EXERCISE DESCRIPTION. Each line of the records below that holds "https" should be returned.

THE INPUT.

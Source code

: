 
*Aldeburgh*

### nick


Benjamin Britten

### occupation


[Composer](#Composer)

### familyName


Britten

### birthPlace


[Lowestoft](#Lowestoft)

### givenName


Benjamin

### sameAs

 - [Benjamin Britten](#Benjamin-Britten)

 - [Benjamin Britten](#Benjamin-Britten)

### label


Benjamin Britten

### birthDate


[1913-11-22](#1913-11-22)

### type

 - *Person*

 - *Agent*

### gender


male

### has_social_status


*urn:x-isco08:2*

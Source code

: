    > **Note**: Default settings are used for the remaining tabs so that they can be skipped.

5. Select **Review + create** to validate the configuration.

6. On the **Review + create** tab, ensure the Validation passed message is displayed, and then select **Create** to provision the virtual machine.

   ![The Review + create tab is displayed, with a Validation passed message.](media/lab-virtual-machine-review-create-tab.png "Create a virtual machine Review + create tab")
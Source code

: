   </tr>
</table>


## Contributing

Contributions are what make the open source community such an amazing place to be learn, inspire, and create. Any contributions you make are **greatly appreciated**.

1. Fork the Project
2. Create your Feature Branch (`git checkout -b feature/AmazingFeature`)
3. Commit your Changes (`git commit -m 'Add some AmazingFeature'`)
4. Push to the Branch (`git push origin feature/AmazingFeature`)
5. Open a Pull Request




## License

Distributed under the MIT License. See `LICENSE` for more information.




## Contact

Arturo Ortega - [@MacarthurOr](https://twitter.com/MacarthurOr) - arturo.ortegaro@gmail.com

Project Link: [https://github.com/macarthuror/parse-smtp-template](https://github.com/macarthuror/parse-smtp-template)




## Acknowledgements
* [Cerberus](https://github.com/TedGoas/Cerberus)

WRITTEN ANSWER.
Arturo Ortega - [@MacarthurOr](https://twitter.com/MacarthurOr) - arturo.ortegaro@gmail.com
Project Link: [https://github.com/macarthuror/parse-smtp-template](https://github.com/macarthuror/parse-smtp-template)
* [Cerberus](https://github.com/TedGoas/Cerberus)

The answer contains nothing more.